→ PROBLEM:
Output all the entries below. Each must match exactly.

→ RECORDS PROVIDED:
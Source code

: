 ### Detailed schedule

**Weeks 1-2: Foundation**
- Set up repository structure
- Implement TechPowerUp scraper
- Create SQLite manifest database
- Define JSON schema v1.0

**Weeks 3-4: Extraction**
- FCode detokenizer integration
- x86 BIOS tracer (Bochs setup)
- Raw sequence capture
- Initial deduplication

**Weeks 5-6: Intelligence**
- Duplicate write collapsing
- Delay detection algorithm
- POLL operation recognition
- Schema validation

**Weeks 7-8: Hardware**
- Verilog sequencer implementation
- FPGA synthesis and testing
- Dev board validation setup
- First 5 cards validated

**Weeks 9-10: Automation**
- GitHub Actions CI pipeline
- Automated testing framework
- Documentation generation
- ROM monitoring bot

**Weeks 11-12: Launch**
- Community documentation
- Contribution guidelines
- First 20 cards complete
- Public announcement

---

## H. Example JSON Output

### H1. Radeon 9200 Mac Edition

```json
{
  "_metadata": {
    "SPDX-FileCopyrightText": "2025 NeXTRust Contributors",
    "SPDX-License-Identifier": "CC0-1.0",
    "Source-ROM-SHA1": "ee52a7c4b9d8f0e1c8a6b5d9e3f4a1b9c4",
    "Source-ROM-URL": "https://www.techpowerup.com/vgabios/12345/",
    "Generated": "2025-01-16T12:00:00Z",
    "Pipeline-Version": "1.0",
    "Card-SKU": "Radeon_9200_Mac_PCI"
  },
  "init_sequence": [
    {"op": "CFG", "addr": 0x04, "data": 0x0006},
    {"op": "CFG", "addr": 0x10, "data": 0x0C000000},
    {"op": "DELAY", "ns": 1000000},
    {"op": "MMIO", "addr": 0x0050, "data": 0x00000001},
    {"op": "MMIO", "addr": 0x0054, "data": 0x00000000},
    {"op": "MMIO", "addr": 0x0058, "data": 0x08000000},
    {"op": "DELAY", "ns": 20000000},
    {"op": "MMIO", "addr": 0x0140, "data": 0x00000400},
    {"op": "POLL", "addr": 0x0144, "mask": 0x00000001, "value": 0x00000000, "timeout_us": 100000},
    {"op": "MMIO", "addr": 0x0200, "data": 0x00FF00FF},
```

→ ANSWER SECTION:
Source code

: ### Detailed schedule

**Weeks 1-2: Foundation**
- Set up repository structure
- Implement TechPowerUp scraper
- Create SQLite manifest database
- Define JSON schema v1.0

**Weeks 3-4: Extraction**
- FCode detokenizer integration
- x86 BIOS tracer (Bochs setup)
- Raw sequence capture
- Initial deduplication

**Weeks 5-6: Intelligence**
- Duplicate write collapsing
- Delay detection algorithm
- POLL operation recognition
- Schema validation

**Weeks 7-8: Hardware**
- Verilog sequencer implementation
- FPGA synthesis and testing
- Dev board validation setup
- First 5 cards validated

**Weeks 9-10: Automation**
- GitHub Actions CI pipeline
- Automated testing framework
- Documentation generation
- ROM monitoring bot

**Weeks 11-12: Launch**
- Community documentation
- Contribution guidelines
- First 20 cards complete
- Public announcement

---

## H. Example JSON Output

### H1. Radeon 9200 Mac Edition

```json
{
  "_metadata": {
    "SPDX-FileCopyrightText": "2025 NeXTRust Contributors",
    "SPDX-License-Identifier": "CC0-1.0",
    "Source-ROM-SHA1": "ee52a7c4b9d8f0e1c8a6b5d9e3f4a1b9c4",
    "Source-ROM-URL": "https://www.techpowerup.com/vgabios/12345/",
    "Generated": "2025-01-16T12:00:00Z",
    "Pipeline-Version": "1.0",
    "Card-SKU": "Radeon_9200_Mac_PCI"
  },
  "init_sequence": [
    {"op": "CFG", "addr": 0x04, "data": 0x0006},
    {"op": "CFG", "addr": 0x10, "data": 0x0C000000},
    {"op": "DELAY", "ns": 1000000},
    {"op": "MMIO", "addr": 0x0050, "data": 0x00000001},
    {"op": "MMIO", "addr": 0x0054, "data": 0x00000000},
    {"op": "MMIO", "addr": 0x0058, "data": 0x08000000},
    {"op": "DELAY", "ns": 20000000},
    {"op": "MMIO", "addr": 0x0140, "data": 0x00000400},
    {"op": "POLL", "addr": 0x0144, "mask": 0x00000001, "value": 0x00000000, "timeout_us": 100000},
    {"op": "MMIO", "addr": 0x0200, "data": 0x00FF00FF},
```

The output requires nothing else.